Bond yields rise as investors brace for tensions to escalate amid Joe Biden’s presidential election battle against Donald Trump
Yellen’s message
Yellen’s words were a clear message to Beijing of the dangers of inflaming trade tensions, given that 2024 is a US election year and anti-Chinese sentiment on both sides of American politics is running high.
Even as Yellen was meeting with senior Chinese officials, the Biden administration unveiled a fresh $US6.6 billion ($10 billion) in grants to Taiwan Semiconductor Manufacturing Company, the leading maker of the most advanced microchips, as part of a drive to attract the world’s most sophisticated semiconductor technology to the US.
The Biden administration is spending trillions of dollars to bolster US manufacturing of items such as semiconductors, lithium-ion batteries, solar panels and electric vehicles (EV) to reduce the country’s dependence on China.
The problem is the financial viability of these very industries is being threatened by a flood of Chinese exports, which could result in job losses and business closures.
Little wonder, then, that Yellen has indicated the US is prepared to do more to protect its high-tech green industries, noting it “would not be acceptable to the United States” for China to continue to follow an export strategy that harms American workers.
Washington worries that while Beijing previously boosted economic growth by funnelling money into property and infrastructure, it is now relying on massive investment and subsidies – such as low-interest loans from state banks and cheap land – in high-tech manufacturing.
This has created widespread Chinese overcapacity in products such as solar panels, semiconductors, EVs and machinery, and Chinese firms then seek to offload the excess into global markets.
Yellen’s four-day visit to China confirms that Beijing has no intention of altering its economic strategy.

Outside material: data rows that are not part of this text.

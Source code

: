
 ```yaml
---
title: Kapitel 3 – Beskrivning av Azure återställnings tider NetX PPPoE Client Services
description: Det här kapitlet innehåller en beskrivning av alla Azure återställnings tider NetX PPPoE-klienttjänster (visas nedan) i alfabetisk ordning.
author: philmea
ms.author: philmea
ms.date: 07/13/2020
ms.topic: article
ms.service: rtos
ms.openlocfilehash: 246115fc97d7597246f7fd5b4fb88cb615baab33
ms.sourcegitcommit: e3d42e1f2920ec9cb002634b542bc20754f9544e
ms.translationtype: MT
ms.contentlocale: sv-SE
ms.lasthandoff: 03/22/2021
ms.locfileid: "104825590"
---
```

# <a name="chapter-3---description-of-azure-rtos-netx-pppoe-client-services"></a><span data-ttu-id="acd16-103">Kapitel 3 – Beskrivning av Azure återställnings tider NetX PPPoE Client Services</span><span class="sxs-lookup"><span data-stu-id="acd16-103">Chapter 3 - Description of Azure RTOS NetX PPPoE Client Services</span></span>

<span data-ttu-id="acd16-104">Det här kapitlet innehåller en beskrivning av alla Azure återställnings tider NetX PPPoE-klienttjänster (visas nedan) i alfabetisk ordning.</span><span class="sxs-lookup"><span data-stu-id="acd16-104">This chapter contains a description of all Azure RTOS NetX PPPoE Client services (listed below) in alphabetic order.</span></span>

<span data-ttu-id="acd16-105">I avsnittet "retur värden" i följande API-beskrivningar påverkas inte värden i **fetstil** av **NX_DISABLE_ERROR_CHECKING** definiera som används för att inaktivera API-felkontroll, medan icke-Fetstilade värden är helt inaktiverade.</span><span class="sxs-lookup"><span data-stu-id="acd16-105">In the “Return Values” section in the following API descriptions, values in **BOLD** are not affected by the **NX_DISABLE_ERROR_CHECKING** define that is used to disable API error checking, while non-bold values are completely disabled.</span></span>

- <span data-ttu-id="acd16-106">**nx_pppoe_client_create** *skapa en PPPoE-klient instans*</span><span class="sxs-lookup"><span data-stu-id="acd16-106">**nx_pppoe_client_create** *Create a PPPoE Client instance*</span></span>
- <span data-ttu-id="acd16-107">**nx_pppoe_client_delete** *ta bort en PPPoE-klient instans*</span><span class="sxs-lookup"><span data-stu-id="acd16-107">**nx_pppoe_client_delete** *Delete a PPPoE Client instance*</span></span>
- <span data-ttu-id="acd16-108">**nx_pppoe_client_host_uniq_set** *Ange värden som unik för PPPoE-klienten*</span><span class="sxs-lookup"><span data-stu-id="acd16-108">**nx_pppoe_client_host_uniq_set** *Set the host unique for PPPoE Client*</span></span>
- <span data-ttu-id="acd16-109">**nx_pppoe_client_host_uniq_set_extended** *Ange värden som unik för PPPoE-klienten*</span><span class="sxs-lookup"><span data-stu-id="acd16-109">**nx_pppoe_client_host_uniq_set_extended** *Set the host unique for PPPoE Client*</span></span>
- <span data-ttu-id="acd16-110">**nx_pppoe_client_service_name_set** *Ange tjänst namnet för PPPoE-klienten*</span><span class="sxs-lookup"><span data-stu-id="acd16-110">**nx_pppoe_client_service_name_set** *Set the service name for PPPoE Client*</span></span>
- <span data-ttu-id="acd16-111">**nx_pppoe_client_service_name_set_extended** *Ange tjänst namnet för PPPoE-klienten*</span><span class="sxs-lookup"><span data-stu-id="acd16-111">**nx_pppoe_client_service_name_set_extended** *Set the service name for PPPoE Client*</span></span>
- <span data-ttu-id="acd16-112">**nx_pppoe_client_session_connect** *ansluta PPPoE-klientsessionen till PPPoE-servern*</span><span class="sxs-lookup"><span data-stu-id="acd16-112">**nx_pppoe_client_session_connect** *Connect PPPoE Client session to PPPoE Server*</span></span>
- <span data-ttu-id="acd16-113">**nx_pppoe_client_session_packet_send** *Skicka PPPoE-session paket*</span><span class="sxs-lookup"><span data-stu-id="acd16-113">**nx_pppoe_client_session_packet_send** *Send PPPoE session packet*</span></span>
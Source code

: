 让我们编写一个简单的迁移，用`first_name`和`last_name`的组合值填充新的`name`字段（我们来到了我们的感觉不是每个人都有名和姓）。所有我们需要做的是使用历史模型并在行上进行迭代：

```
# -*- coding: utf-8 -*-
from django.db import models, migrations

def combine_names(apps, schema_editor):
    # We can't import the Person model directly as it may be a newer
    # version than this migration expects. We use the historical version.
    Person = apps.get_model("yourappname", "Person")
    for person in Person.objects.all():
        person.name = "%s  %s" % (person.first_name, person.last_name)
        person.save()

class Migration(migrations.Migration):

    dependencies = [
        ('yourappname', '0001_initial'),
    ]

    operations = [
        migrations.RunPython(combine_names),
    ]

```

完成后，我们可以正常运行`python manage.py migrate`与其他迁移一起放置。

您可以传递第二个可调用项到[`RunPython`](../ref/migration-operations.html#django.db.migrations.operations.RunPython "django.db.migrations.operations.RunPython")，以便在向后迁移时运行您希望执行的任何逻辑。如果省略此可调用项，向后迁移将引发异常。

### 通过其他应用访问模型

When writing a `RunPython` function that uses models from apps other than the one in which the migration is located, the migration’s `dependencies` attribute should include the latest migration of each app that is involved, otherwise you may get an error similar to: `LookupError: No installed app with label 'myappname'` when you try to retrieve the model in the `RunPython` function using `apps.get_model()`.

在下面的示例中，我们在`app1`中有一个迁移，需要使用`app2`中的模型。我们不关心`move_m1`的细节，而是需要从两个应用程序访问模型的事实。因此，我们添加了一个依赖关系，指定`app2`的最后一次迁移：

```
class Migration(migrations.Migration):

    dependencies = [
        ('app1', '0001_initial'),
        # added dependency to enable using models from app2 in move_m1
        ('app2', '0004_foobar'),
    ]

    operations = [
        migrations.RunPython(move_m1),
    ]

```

Of course, US and European officials have complained about Chinese overproduction before, most recently about the dumping of steel and aluminium in 2016.
But their complaints have become more bitter now that China has moved up the value chain, and is pushing into more capital-intensive and technology-intensive areas such as electric machinery and EVs.
This has turned China into a serious competitive threat to high-end manufacturers in the US and Europe, rather than simply a supplier of cheap parts.
US and European companies are concerned. US export prices are about 20 per cent higher than they were in 2019, while European prices are up 15 per cent. In contrast, China’s export prices are flat.
And at the same time as China’s cost gap with US and European manufacturers is widening, it has managed to reduce the quality gap with US and European manufactured goods.
Biden will intensify pressure
But despite her warnings of the political fallout, Yellen’s four-day visit to China confirms that Beijing has no intention of altering its economic strategy.
Chinese officials repeatedly denied the country was illegally subsidising its new energy exports, and instead complained at what Beijing perceives as an attempt to suppress China’s rise.
And this means that ahead of the November US presidential election, the Biden administration will ramp up the pressure on Beijing, especially since Republican contender Donald Trump is proposing sweeping new tariffs.
Washington has already slapped restrictions on Beijing’s access to semiconductor technology, which is aimed at restraining China’s progress in developing its domestic chip capabilities, Chinese EVs are already subject to a 25 per cent tariff.
But the Biden administration is now discussing hiking the tariff on EVs, as well as raising tariffs on other Chinese-made products, such as solar panels and EV battery packs.
As Yellen wraps up her China trip, it’s inevitable that US bond yields are rising as investors brace for the next salvo in the US-China trade war.